RECORDS FOR THE TASK:
--- START ---

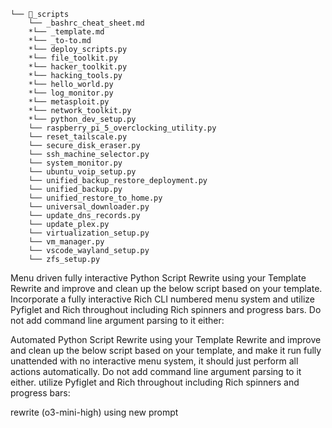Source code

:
 ```
└── 📁_scripts
    └── _bashrc_cheat_sheet.md
    *└── _template.md
    *└── _to-to.md
    *└── deploy_scripts.py
    *└── file_toolkit.py
    *└── hacker_toolkit.py
    *└── hacking_tools.py
    *└── hello_world.py
    *└── log_monitor.py
    *└── metasploit.py
    *└── network_toolkit.py
    *└── python_dev_setup.py
    └── raspberry_pi_5_overclocking_utility.py
    └── reset_tailscale.py
    └── secure_disk_eraser.py
    └── ssh_machine_selector.py
    └── system_monitor.py
    └── ubuntu_voip_setup.py
    └── unified_backup_restore_deployment.py
    └── unified_backup.py
    └── unified_restore_to_home.py
    └── universal_downloader.py
    └── update_dns_records.py
    └── update_plex.py
    └── virtualization_setup.py
    └── vm_manager.py
    └── vscode_wayland_setup.py
    └── zfs_setup.py
```


Menu driven fully interactive Python Script Rewrite using your Template
Rewrite and improve and clean up the below script based on your template. Incorporate a fully interactive Rich CLI numbered menu system and utilize Pyfiglet and Rich throughout including Rich spinners and progress bars. Do not add command line argument parsing to it either:


Automated Python Script Rewrite using your Template
Rewrite and improve and clean up the below script based on your template, and make it run fully unattended with no interactive menu system, it should just perform all actions automatically. Do not add command line argument parsing to it either. utilize Pyfiglet and Rich throughout including Rich spinners and progress bars:


rewrite (o3-mini-high)
using new prompt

--- END ---

Excluding the images, copy all of the material above verbatim.

WORKED SOLUTION:
Source code

:
 ```
└── 📁_scripts
    └── _bashrc_cheat_sheet.md
    *└── _template.md
    *└── _to-to.md
    *└── deploy_scripts.py
    *└── file_toolkit.py
    *└── hacker_toolkit.py
    *└── hacking_tools.py
    *└── hello_world.py
    *└── log_monitor.py
    *└── metasploit.py
    *└── network_toolkit.py
    *└── python_dev_setup.py
    └── raspberry_pi_5_overclocking_utility.py
    └── reset_tailscale.py
    └── secure_disk_eraser.py
    └── ssh_machine_selector.py
    └── system_monitor.py
    └── ubuntu_voip_setup.py
    └── unified_backup_restore_deployment.py
    └── unified_backup.py
    └── unified_restore_to_home.py
    └── universal_downloader.py
    └── update_dns_records.py
    └── update_plex.py
    └── virtualization_setup.py
    └── vm_manager.py
    └── vscode_wayland_setup.py
    └── zfs_setup.py
```


Menu driven fully interactive Python Script Rewrite using your Template
Rewrite and improve and clean up the below script based on your template. Incorporate a fully interactive Rich CLI numbered menu system and utilize Pyfiglet and Rich throughout including Rich spinners and progress bars. Do not add command line argument parsing to it either:


Automated Python Script Rewrite using your Template
Rewrite and improve and clean up the below script based on your template, and make it run fully unattended with no interactive menu system, it should just perform all actions automatically. Do not add command line argument parsing to it either. utilize Pyfiglet and Rich throughout including Rich spinners and progress bars:


rewrite (o3-mini-high)
using new prompt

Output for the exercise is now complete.